Theorie: Durch das Netzteil usw. kommt es zu einer unsymetrischen Belastung!

Ist diese unsymetrische Last zu vernachlässigen? (Wäre Kostenersparnis da ich so ja nur 4 statt 5 Schleifringe benötige :lol: )

Welche Störungen/Gefahren könnte diese unsym. Last verursachen?

Gruß Markus


----------



## Zottel (21 November 2005)

Markus_Sch schrieb:
			
		

> Bei einer Stromübertragung über Schleifringe (Drehstrom+Pe ohne N)

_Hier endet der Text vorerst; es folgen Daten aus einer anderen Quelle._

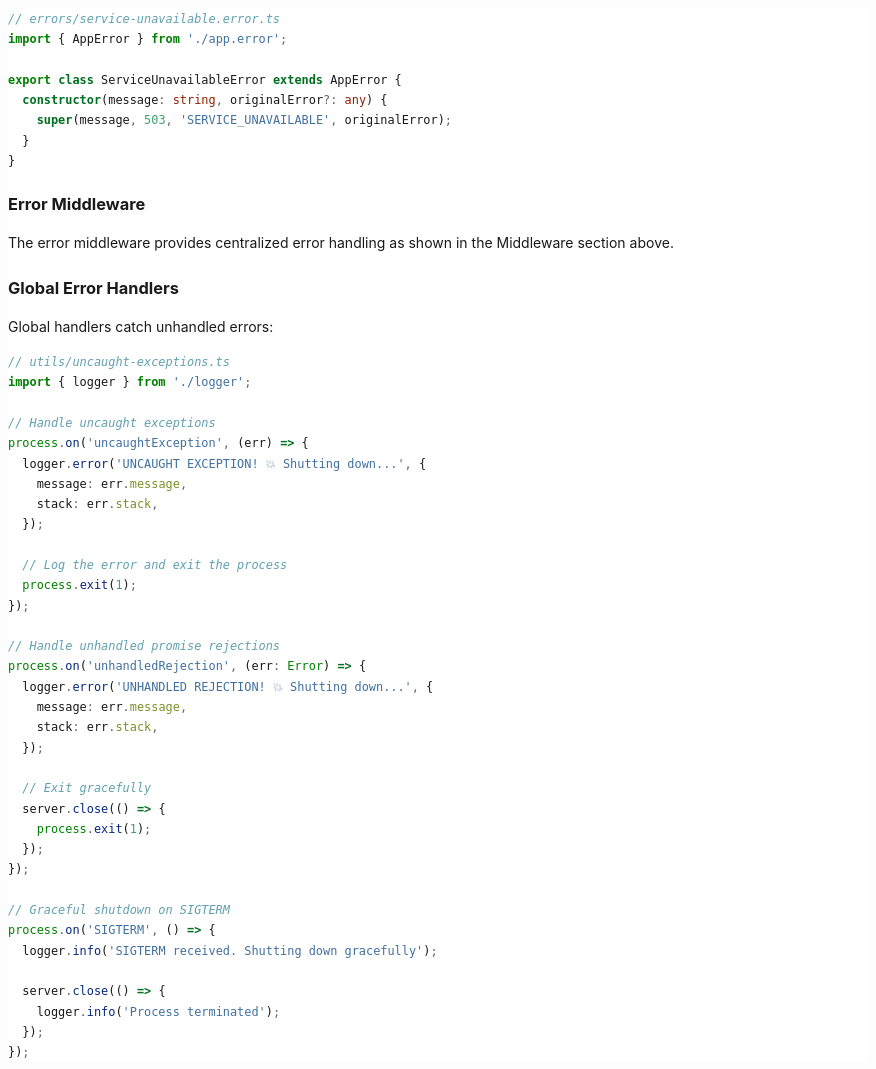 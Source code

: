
 ```typescript
// errors/service-unavailable.error.ts
import { AppError } from './app.error';

export class ServiceUnavailableError extends AppError {
  constructor(message: string, originalError?: any) {
    super(message, 503, 'SERVICE_UNAVAILABLE', originalError);
  }
}
```

### Error Middleware

The error middleware provides centralized error handling as shown in the Middleware section above.

### Global Error Handlers

Global handlers catch unhandled errors:

```typescript
// utils/uncaught-exceptions.ts
import { logger } from './logger';

// Handle uncaught exceptions
process.on('uncaughtException', (err) => {
  logger.error('UNCAUGHT EXCEPTION! 💥 Shutting down...', {
    message: err.message,
    stack: err.stack,
  });
  
  // Log the error and exit the process
  process.exit(1);
});

// Handle unhandled promise rejections
process.on('unhandledRejection', (err: Error) => {
  logger.error('UNHANDLED REJECTION! 💥 Shutting down...', {
    message: err.message,
    stack: err.stack,
  });
  
  // Exit gracefully
  server.close(() => {
    process.exit(1);
  });
});

// Graceful shutdown on SIGTERM
process.on('SIGTERM', () => {
  logger.info('SIGTERM received. Shutting down gracefully');
  
  server.close(() => {
    logger.info('Process terminated');
  });
});
```
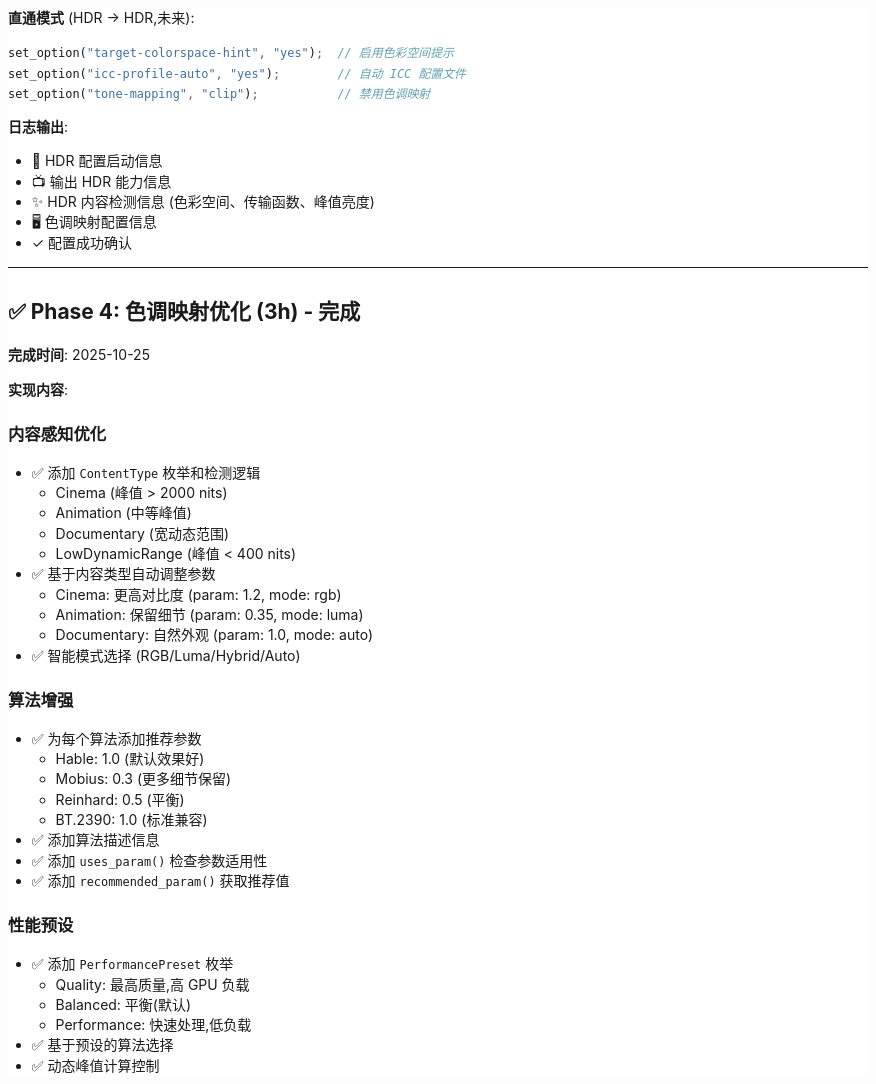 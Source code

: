 **直通模式** (HDR → HDR,未来):
```rust
set_option("target-colorspace-hint", "yes");  // 启用色彩空间提示
set_option("icc-profile-auto", "yes");        // 自动 ICC 配置文件
set_option("tone-mapping", "clip");           // 禁用色调映射
```

**日志输出**:
- 🎨 HDR 配置启动信息
- 📺 输出 HDR 能力信息
- ✨ HDR 内容检测信息 (色彩空间、传输函数、峰值亮度)
- 🖥️ 色调映射配置信息
- ✓ 配置成功确认

---

## ✅ Phase 4: 色调映射优化 (3h) - 完成

**完成时间**: 2025-10-25

**实现内容**:

### 内容感知优化
- ✅ 添加 `ContentType` 枚举和检测逻辑
  - Cinema (峰值 > 2000 nits)
  - Animation (中等峰值)
  - Documentary (宽动态范围)
  - LowDynamicRange (峰值 < 400 nits)
- ✅ 基于内容类型自动调整参数
  - Cinema: 更高对比度 (param: 1.2, mode: rgb)
  - Animation: 保留细节 (param: 0.35, mode: luma)
  - Documentary: 自然外观 (param: 1.0, mode: auto)
- ✅ 智能模式选择 (RGB/Luma/Hybrid/Auto)

### 算法增强
- ✅ 为每个算法添加推荐参数
  - Hable: 1.0 (默认效果好)
  - Mobius: 0.3 (更多细节保留)
  - Reinhard: 0.5 (平衡)
  - BT.2390: 1.0 (标准兼容)
- ✅ 添加算法描述信息
- ✅ 添加 `uses_param()` 检查参数适用性
- ✅ 添加 `recommended_param()` 获取推荐值

### 性能预设
- ✅ 添加 `PerformancePreset` 枚举
  - Quality: 最高质量,高 GPU 负载
  - Balanced: 平衡(默认)
  - Performance: 快速处理,低负载
- ✅ 基于预设的算法选择
- ✅ 动态峰值计算控制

Da du ja keinen N für ein 230V Netzteil hast, würde das nicht gehen. Mit 380V/24V sollte es kein Problem sein. Den Schleifringen macht die unsymmetrische Last gewiß nichts, solange der Nennstrom eingehalten wird. 
Es gibt auch Netzteile mit DS-Trafos und B6-Brücken. Bei einem Schaltnetzteil kannst du einfach eine B6-Brücke davor schalten. Damit werden alle Phasen gleich belastet. Der Hauptvorteil wäre aber, daß die Spannungsversorgung der SPS aufrecht erhalten wird, solange 2 von 3 Schleifringen Kontakt geben.


----------



## MRT (21 November 2005)

Hallo!

Bei unsymmetrischer Last braucht man immer einen N-Leiter oder? Was ist wenn man keinen N-Leiter verwendet, dann kommt es zu einer Sternpunktverschiebung und man hat je nach Außenleiter Unterspannung oder Überspannung! Stimmt das so?


----------



## Stromtom (21 November 2005)

Hallo MRT,

Stimmt so deine Aussage. Werden im Drehstromnetz unterschiedliche Leistungen an die Außenleiter und und am Neutralleiter angeschlossen ,
entsteht eine unsymetrische Belastung. In den Außenleitern fließen unterschiedliche Ströme . Der Strom im Neutralleiter wird umso größer, je unterschiedlicher die Ströme in den Außenleitern sind.Bei gleichmäßiger
Belastung der Außenleiter ist der Strom im Neutralleiter gleich null. 
Unterbricht man jedoch bei unsymetrischer Last den Neutralleiter verändern sich die Strangspannungen (im Stern 230V~), sowohl ihr Betrag, und ihre Richtung (die Winkel der Phasenverschiebung sind damit gemeint) und es kommt zu einer Sternpunktverschiebung und damit zu Über- oder Unterspannungen an den Verbrauchern im Drehstromsystem. Der Verkettungsfaktor "Wurzel 3 (=1,73)" gilt jetzt nicht mehr.
230V x 1,73 = 400V
Am besten währe es wohl zeichnerisch mit einem Zeigerbild zu erklären.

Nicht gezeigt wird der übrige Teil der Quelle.